### [Required work]
Within the lines below, find those that hold the string "illust" and copy each one.

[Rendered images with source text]
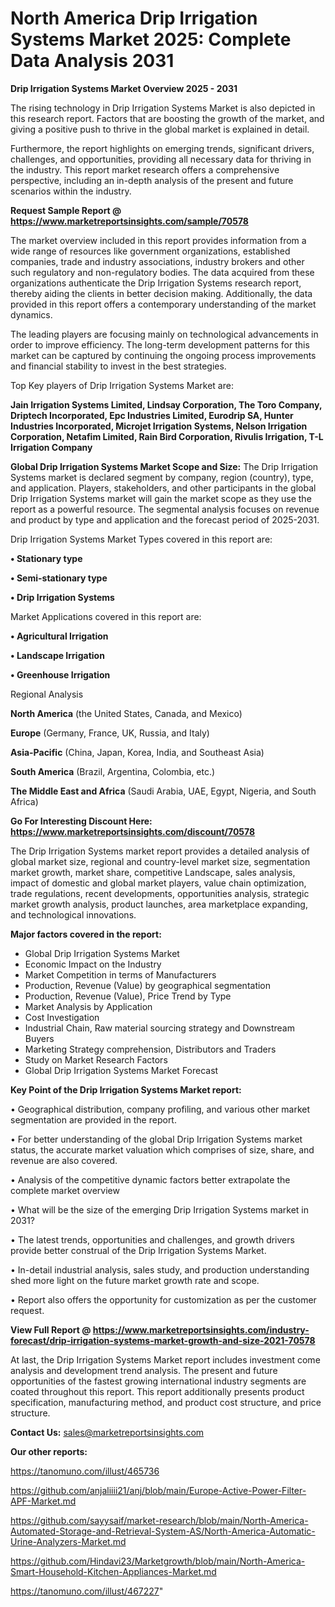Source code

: # North America Drip Irrigation Systems Market 2025: Complete Data Analysis 2031

<Strong> Drip Irrigation Systems Market Overview 2025 - 2031</strong>

The rising technology in Drip Irrigation Systems Market is also depicted in this research report. Factors that are boosting the growth of the market, and giving a positive push to thrive in the global market is explained in detail.

Furthermore, the report highlights on emerging trends, significant drivers, challenges, and opportunities, providing all necessary data for thriving in the industry. This report market research offers a comprehensive perspective, including an in-depth analysis of the present and future scenarios within the industry.

<strong>Request Sample Report @ <a href=https://www.marketreportsinsights.com/sample/70578>https://www.marketreportsinsights.com/sample/70578</a></strong>

The market overview included in this report provides information from a wide range of resources like government organizations, established companies, trade and industry associations, industry brokers and other such regulatory and non-regulatory bodies. The data acquired from these organizations authenticate the Drip Irrigation Systems research report, thereby aiding the clients in better decision making. Additionally, the data provided in this report offers a contemporary understanding of the market dynamics.

The leading players are focusing mainly on technological advancements in order to improve efficiency. The long-term development patterns for this market can be captured by continuing the ongoing process improvements and financial stability to invest in the best strategies.

Top Key players of Drip Irrigation Systems Market are:

<strong>Jain Irrigation Systems Limited, Lindsay Corporation, The Toro Company, Driptech Incorporated, Epc Industries Limited, Eurodrip SA, Hunter Industries Incorporated, Microjet Irrigation Systems, Nelson Irrigation Corporation, Netafim Limited, Rain Bird Corporation, Rivulis Irrigation, T-L Irrigation Company</strong>

<strong><b>Global Drip Irrigation Systems Market Scope and Size:</b></strong>
The Drip Irrigation Systems market is declared segment by company, region (country), type, and application. Players, stakeholders, and other participants in the global Drip Irrigation Systems market will gain the market scope as they use the report as a powerful resource. The segmental analysis focuses on revenue and product by type and application and the forecast period of 2025-2031.

Drip Irrigation Systems Market Types covered in this report are:

<strong>• Stationary type

• Semi-stationary type

• Drip Irrigation Systems</strong>

Market Applications covered in this report are:

<strong>• Agricultural Irrigation

• Landscape Irrigation

• Greenhouse Irrigation</strong> 

Regional Analysis

<strong>North America</strong> (the United States, Canada, and Mexico)

<strong>Europe</strong> (Germany, France, UK, Russia, and Italy)

<strong>Asia-Pacific</strong> (China, Japan, Korea, India, and Southeast Asia)

<strong>South America</strong> (Brazil, Argentina, Colombia, etc.)

<strong>The Middle East and Africa</strong> (Saudi Arabia, UAE, Egypt, Nigeria, and South Africa)

<strong>Go For Interesting Discount Here: <a href=https://www.marketreportsinsights.com/discount/70578>https://www.marketreportsinsights.com/discount/70578</a></strong>

The Drip Irrigation Systems market report provides a detailed analysis of global market size, regional and country-level market size, segmentation market growth, market share, competitive Landscape, sales analysis, impact of domestic and global market players, value chain optimization, trade regulations, recent developments, opportunities analysis, strategic market growth analysis, product launches, area marketplace expanding, and technological innovations.

<strong><b>Major factors covered in the report:</b></strong>
<ul>
  <li>Global Drip Irrigation Systems Market </li>
  <li>Economic Impact on the Industry</li>
  <li>Market Competition in terms of Manufacturers</li>
  <li>Production, Revenue (Value) by geographical segmentation</li>
  <li>Production, Revenue (Value), Price Trend by Type</li>
  <li>Market Analysis by Application</li>
  <li>Cost Investigation</li>
  <li>Industrial Chain, Raw material sourcing strategy and Downstream Buyers</li>
  <li>Marketing Strategy comprehension, Distributors and Traders</li>
  <li>Study on Market Research Factors</li>
  <li>Global Drip Irrigation Systems Market Forecast</li>
</ul>

<strong><b>Key Point of the Drip Irrigation Systems Market report:</b></strong>

• Geographical distribution, company profiling, and various other market segmentation are provided in the report.

• For better understanding of the global Drip Irrigation Systems market status, the accurate market valuation which comprises of size, share, and revenue are also covered.

• Analysis of the competitive dynamic factors better extrapolate the complete market overview

• What will be the size of the emerging Drip Irrigation Systems market in 2031?

• The latest trends, opportunities and challenges, and growth drivers provide better construal of the Drip Irrigation Systems Market.

• In-detail industrial analysis, sales study, and production understanding shed more light on the future market growth rate and scope.

• Report also offers the opportunity for customization as per the customer request.

<strong><b>View Full Report @ <a href=https://www.marketreportsinsights.com/industry-forecast/drip-irrigation-systems-market-growth-and-size-2021-70578>https://www.marketreportsinsights.com/industry-forecast/drip-irrigation-systems-market-growth-and-size-2021-70578</a></b></strong>


At last, the Drip Irrigation Systems Market report includes investment come analysis and development trend analysis. The present and future opportunities of the fastest growing international industry segments are coated throughout this report. This report additionally presents product specification, manufacturing method, and product cost structure, and price structure.

<strong>Contact Us:</strong>
sales@marketreportsinsights.com

<strong>Our other reports:</strong>

<a href=https://tanomuno.com/illust/465736>https://tanomuno.com/illust/465736</a>

<a href=https://github.com/anjaliiii21/anj/blob/main/Europe-Active-Power-Filter-APF-Market.md>https://github.com/anjaliiii21/anj/blob/main/Europe-Active-Power-Filter-APF-Market.md</a>

<a href=https://github.com/sayysaif/market-research/blob/main/North-America-Automated-Storage-and-Retrieval-System-AS/North-America-Automatic-Urine-Analyzers-Market.md>https://github.com/sayysaif/market-research/blob/main/North-America-Automated-Storage-and-Retrieval-System-AS/North-America-Automatic-Urine-Analyzers-Market.md</a>

<a href=https://github.com/Hindavi23/Marketgrowth/blob/main/North-America-Smart-Household-Kitchen-Appliances-Market.md>https://github.com/Hindavi23/Marketgrowth/blob/main/North-America-Smart-Household-Kitchen-Appliances-Market.md</a>

<a href=https://tanomuno.com/illust/467227>https://tanomuno.com/illust/467227</a>"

### [Answer below]
<a href=https://tanomuno.com/illust/465736>https://tanomuno.com/illust/465736</a>
<a href=https://tanomuno.com/illust/467227>https://tanomuno.com/illust/467227</a>"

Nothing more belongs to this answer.